There were considerable mumblings of disappointment at this 1990 final part of the Godfather saga, and it certainly isn’t quite the triumph of the first two movies. But Francis Ford Coppola still manages to astonish again in this rather splendid grand finale to the gangster tragedy that is Shakespearean in its ambitions and not too far short in its achievements.


A startlingly grey, haggard and haunted-looking Al Pacino impresses once more in this middle-aged updating of his role as the Godfather, Michael Corleone, now in 1979 trying to go straight by conducting only legitimate business, but, inevitably, reluctantly being pulled back into ‘family business’, with tragic consequences. He is astonishingly convincing and powerful as the ageing, blank-eyed Mafia boss, irreparably corrupted by the power of his position and his past deeds.


Andy Garcia is outstanding too as his bright but hot-headed young nephew, Vincent Mancini, whom he starts to mould into his Mob protégé and eventual successor, while Talia Shire is a firecracker, coming on as a real Lady Macbeth as the Godfather’s increasingly powerful, conniving and unhinged sister Connie.

The increasingly tense build-up to the climax is punctuated by scenes of suspense, brilliant set pieces and bursts of violence as the tragedy works its devious way to a dazzlingly orchestrated suspense climax at the Teatro Massimo opera house in Palermo, Sicily. It seems to go on for ever, completing the Godfather trilogy in the most astounding display of fireworks.


When Winona Rider pulled out at the last minute from the major role of Pacino’s daughter Mary, the director caused controversy by replacing her with his inexperienced daughter Sofia Coppola, and she gathered appalling, abusive flack for her acting, but she is plenty good enough. Her girlish inexperience and innocent appeal work well with the character, keeping it well away from the kind of actressy performance a more established actress might have offered.

godfather-andy-garcia (2)

However, the lack of Robert Duvall as Tom Hagen the Godfather’s consigiliere, or legal adviser, is a considerable drawback, and George Hamilton’s B J Harrison character is insufficient substitute, especially as he has so little screen time, his role apparently cut. Otherwise, there are signs that Hamilton might have been quite good.

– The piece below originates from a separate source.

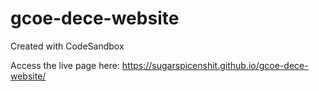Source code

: # gcoe-dece-website
Created with CodeSandbox

Access the live page here: https://sugarspicenshit.github.io/gcoe-dece-website/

Eli Wallach has a satisfying role as the candy-addicted mobster Don Altobello. He may not be very Italian, but he is very good. Also in the cast are Franc D’Ambrosio as the opera-singing Anthony Vito Corleone, Donal Donnelly (outstanding as the chilling Archbishop Gilday), John Savage, Richard Bright, Al Martino, Raf Vallone (1916–2002) excellent in the key role of Cardinal Lamberto, Mario Donatone, Franco Citti, Vittorio Duse, Helmut Berger and John Albineri.

Quibbles apart, The Godfather: Part III is a worthy successor to the first two films.


The video version ‘Director’s Cut’ is re-edited by Coppola and restores nine minutes of the original footage. It was said to be the first film to cost $100 million, $55 million for the budget and the rest for advertising and promotion: to date it has only raised $135 million at the box office, though TV and DVD sales may have put it in profit. Coppola and author Mario Puzo were working on a Part 4, a plan stopped by the latter’s death in 1999.

There were seven Oscar nominations and seven Golden Globe nominations, but unfairly no wins at all.

Sofia Coppola won two Razzies for Worst Supporting Actress and Worst New Actress – how mean is that? She had the last laugh, going on to an impressive career as writer-director.


Eli Wallach died on 24 June 2014 aged 98. Wallach, who won a Tony Award in 1951 for playing Alvaro in Tennessee Williams’s original production of The Rose Tattoo, made his movie debut as a cotton-gin owner trying to seduce a virgin in Elia Kazan’s Baby Doll (1956) and carried on working well into his nineties.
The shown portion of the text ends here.